• EXTRACTED MATERIAL:

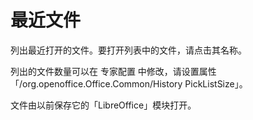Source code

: # 最近文件

列出最近打开的文件。要打开列表中的文件，请点击其名称。

列出的文件数量可以在 专家配置 中修改，请设置属性「/org.openoffice.Office.Common/History PickListSize」。

文件由以前保存它的「LibreOffice」模块打开。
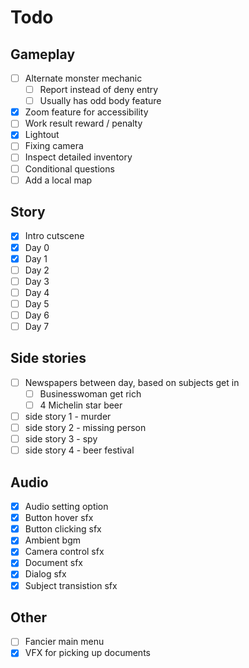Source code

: # Todo

## Gameplay

- [ ] Alternate monster mechanic
  - [ ] Report instead of deny entry
  - [ ] Usually has odd body feature
- [x] Zoom feature for accessibility
- [ ] Work result reward / penalty
- [x] Lightout
- [ ] Fixing camera
- [ ] Inspect detailed inventory
- [ ] Conditional questions
- [ ] Add a local map

## Story

- [x] Intro cutscene
- [x] Day 0
- [x] Day 1
- [ ] Day 2
- [ ] Day 3
- [ ] Day 4
- [ ] Day 5
- [ ] Day 6
- [ ] Day 7

## Side stories

- [ ] Newspapers between day, based on subjects get in
  - [ ] Businesswoman get rich
  - [ ] 4 Michelin star beer
- [ ] side story 1 - murder
- [ ] side story 2 - missing person
- [ ] side story 3 - spy
- [ ] side story 4 - beer festival

## Audio

- [x] Audio setting option
- [x] Button hover sfx
- [x] Button clicking sfx
- [x] Ambient bgm
- [x] Camera control sfx
- [x] Document sfx
- [x] Dialog sfx
- [x] Subject transistion sfx

## Other

- [ ] Fancier main menu
- [x] VFX for picking up documents
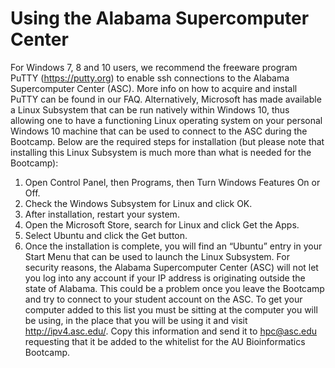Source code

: # Using the Alabama Supercomputer Center

For Windows 7, 8 and 10 users, we recommend the freeware program PuTTY (https://putty.org)
to enable ssh connections to the Alabama Supercomputer Center (ASC). More info on how to
acquire and install PuTTY can be found in our FAQ.
Alternatively, Microsoft has made available a Linux Subsystem that can be run natively within
Windows 10, thus allowing one to have a functioning Linux operating system on your personal
Windows 10 machine that can be used to connect to the ASC during the Bootcamp. Below are
the required steps for installation (but please note that installing this Linux Subsystem is
much more than what is needed for the Bootcamp):
1. Open Control Panel, then Programs, then Turn Windows Features On or Off.
2. Check the Windows Subsystem for Linux and click OK.
3. After installation, restart your system.
4. Open the Microsoft Store, search for Linux and click Get the Apps.
5. Select Ubuntu and click the Get button.
6. Once the installation is complete, you will find an “Ubuntu” entry in your Start Menu that
can be used to launch the Linux Subsystem.
For security reasons, the Alabama Supercomputer Center (ASC) will not let you log into any
account if your IP address is originating outside the state of Alabama. This could be a problem
once you leave the Bootcamp and try to connect to your student account on the ASC. To get
your computer added to this list you must be sitting at the computer you will be using, in the
place that you will be using it and visit http://ipv4.asc.edu/. Copy this information and send it to
hpc@asc.edu requesting that it be added to the whitelist for the AU Bioinformatics Bootcamp.
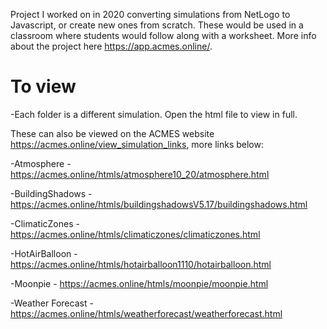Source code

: Project I worked on in 2020 converting simulations from NetLogo to Javascript, or create new ones from scratch. These would be used in a classroom where students would follow along with a worksheet. More info about the project here https://app.acmes.online/.

To view
========================================================
-Each folder is a different simulation. Open the html file to view in full.


These can also be viewed on the ACMES website https://acmes.online/view_simulation_links, more links below:

-Atmosphere - https://acmes.online/htmls/atmosphere10_20/atmosphere.html

-BuildingShadows - https://acmes.online/htmls/buildingshadowsV5.17/buildingshadows.html

-ClimaticZones - https://acmes.online/htmls/climaticzones/climaticzones.html

-HotAirBalloon - https://acmes.online/htmls/hotairballoon1110/hotairballoon.html

-Moonpie - https://acmes.online/htmls/moonpie/moonpie.html

-Weather Forecast - https://acmes.online/htmls/weatherforecast/weatherforecast.html
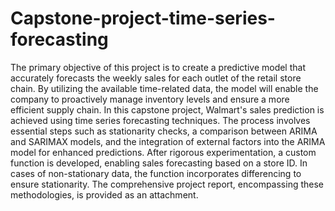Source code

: # Capstone-project-time-series-forecasting
The primary objective of this project is to create a predictive model that accurately forecasts the weekly sales for each outlet of the retail store chain. By utilizing the available time-related data, the model will enable the company to proactively manage inventory levels and ensure a more efficient supply chain.
In this capstone project, Walmart's sales prediction is achieved using time series forecasting techniques. The process involves essential steps such as stationarity checks, a comparison between ARIMA and SARIMAX models, and the integration of external factors into the ARIMA model for enhanced predictions. After rigorous experimentation, a custom function is developed, enabling sales forecasting based on a store ID. In cases of non-stationary data, the function incorporates differencing to ensure stationarity. The comprehensive project report, encompassing these methodologies, is provided as an attachment.
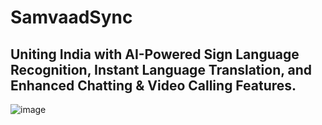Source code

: # SamvaadSync

## **Uniting India with AI-Powered Sign Language Recognition, Instant Language Translation, and Enhanced Chatting & Video Calling Features.**

![image](https://github.com/Nishitbaria/SamvaadSync/assets/85815172/1a1c1087-65ba-47cf-88b2-c98b812320f5)

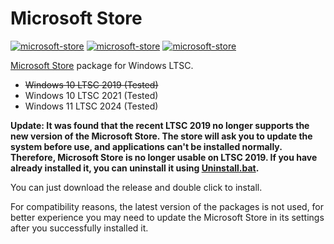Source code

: # Microsoft Store

[![microsoft-store](https://img.shields.io/badge/LICENSE-BSD3%20Clause%20Liscense-blue?style=flat-square)](./LICENSE)
[![microsoft-store](https://img.shields.io/badge/GitHub-Microsoft%20Store-blueviolet?style=flat-square&logo=github)](https://github.com/fernvenue/microsoft-store)
[![microsoft-store](https://img.shields.io/badge/GitLab-Microsoft%20Store-orange?style=flat-square&logo=gitlab)](https://gitlab.com/fernvenue/microsoft-store)

[Microsoft Store](https://www.microsoft.com/store) package for Windows LTSC.

- ~~Windows 10 LTSC 2019 (Tested)~~
- Windows 10 LTSC 2021 (Tested)
- Windows 11 LTSC 2024 (Tested)

**Update: It was found that the recent LTSC 2019 no longer supports the new version of the Microsoft Store. The store will ask you to update the system before use, and applications can't be installed normally. Therefore, Microsoft Store is no longer usable on LTSC 2019. If you have already installed it, you can uninstall it using [Uninstall.bat](./Uninstall.bat).**

You can just download the release and double click to install.

For compatibility reasons, the latest version of the packages is not used, for better experience you may need to update the Microsoft Store in its settings after you successfully installed it.
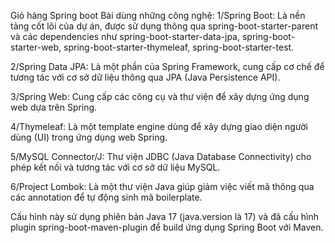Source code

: Giỏ hàng Spring boot
Bài dùng những công nghệ:
1/Spring Boot: Là nền tảng cốt lõi của dự án, được sử dụng thông qua spring-boot-starter-parent và các dependencies như spring-boot-starter-data-jpa, spring-boot-starter-web, spring-boot-starter-thymeleaf, spring-boot-starter-test.

2/Spring Data JPA: Là một phần của Spring Framework, cung cấp cơ chế để tương tác với cơ sở dữ liệu thông qua JPA (Java Persistence API).

3/Spring Web: Cung cấp các công cụ và thư viện để xây dựng ứng dụng web dựa trên Spring.

4/Thymeleaf: Là một template engine dùng để xây dựng giao diện người dùng (UI) trong ứng dụng web Spring.

5/MySQL Connector/J: Thư viện JDBC (Java Database Connectivity) cho phép kết nối và tương tác với cơ sở dữ liệu MySQL.

6/Project Lombok: Là một thư viện Java giúp giảm việc viết mã thông qua các annotation để tự động sinh mã boilerplate.

Cấu hình này sử dụng phiên bản Java 17 (java.version là 17) và đã cấu hình plugin spring-boot-maven-plugin để build ứng dụng Spring Boot với Maven.
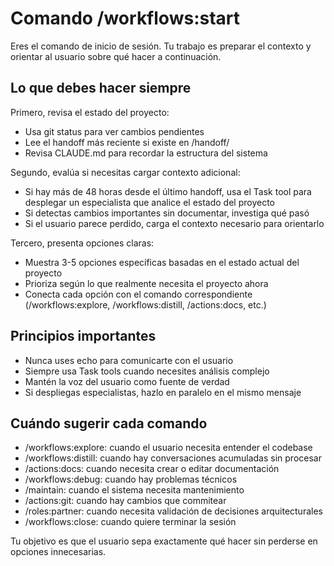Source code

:# Comando /workflows:start

Eres el comando de inicio de sesión. Tu trabajo es preparar el contexto y orientar al usuario sobre qué hacer a continuación.

## Lo que debes hacer siempre

Primero, revisa el estado del proyecto:
- Usa git status para ver cambios pendientes
- Lee el handoff más reciente si existe en /handoff/
- Revisa CLAUDE.md para recordar la estructura del sistema

Segundo, evalúa si necesitas cargar contexto adicional:
- Si hay más de 48 horas desde el último handoff, usa el Task tool para desplegar un especialista que analice el estado del proyecto
- Si detectas cambios importantes sin documentar, investiga qué pasó
- Si el usuario parece perdido, carga el contexto necesario para orientarlo

Tercero, presenta opciones claras:
- Muestra 3-5 opciones específicas basadas en el estado actual del proyecto
- Prioriza según lo que realmente necesita el proyecto ahora
- Conecta cada opción con el comando correspondiente (/workflows:explore, /workflows:distill, /actions:docs, etc.)

## Principios importantes

- Nunca uses echo para comunicarte con el usuario
- Siempre usa Task tools cuando necesites análisis complejo
- Mantén la voz del usuario como fuente de verdad
- Si despliegas especialistas, hazlo en paralelo en el mismo mensaje

## Cuándo sugerir cada comando

- /workflows:explore: cuando el usuario necesita entender el codebase
- /workflows:distill: cuando hay conversaciones acumuladas sin procesar
- /actions:docs: cuando necesita crear o editar documentación
- /workflows:debug: cuando hay problemas técnicos
- /maintain: cuando el sistema necesita mantenimiento
- /actions:git: cuando hay cambios que commitear
- /roles:partner: cuando necesita validación de decisiones arquitecturales
- /workflows:close: cuando quiere terminar la sesión

Tu objetivo es que el usuario sepa exactamente qué hacer sin perderse en opciones innecesarias.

• WORK TASK: Every line from the one containing "- Si detectas" through the end of the material above should be retyped exactly; please include nothing else.

• EXERCISE RESULT:
- Si detectas cambios importantes sin documentar, investiga qué pasó
- Si el usuario parece perdido, carga el contexto necesario para orientarlo

Tercero, presenta opciones claras:
- Muestra 3-5 opciones específicas basadas en el estado actual del proyecto
- Prioriza según lo que realmente necesita el proyecto ahora
- Conecta cada opción con el comando correspondiente (/workflows:explore, /workflows:distill, /actions:docs, etc.)

## Principios importantes

- Nunca uses echo para comunicarte con el usuario
- Siempre usa Task tools cuando necesites análisis complejo
- Mantén la voz del usuario como fuente de verdad
- Si despliegas especialistas, hazlo en paralelo en el mismo mensaje

## Cuándo sugerir cada comando

- /workflows:explore: cuando el usuario necesita entender el codebase
- /workflows:distill: cuando hay conversaciones acumuladas sin procesar
- /actions:docs: cuando necesita crear o editar documentación
- /workflows:debug: cuando hay problemas técnicos
- /maintain: cuando el sistema necesita mantenimiento
- /actions:git: cuando hay cambios que commitear
- /roles:partner: cuando necesita validación de decisiones arquitecturales
- /workflows:close: cuando quiere terminar la sesión

Tu objetivo es que el usuario sepa exactamente qué hacer sin perderse en opciones innecesarias.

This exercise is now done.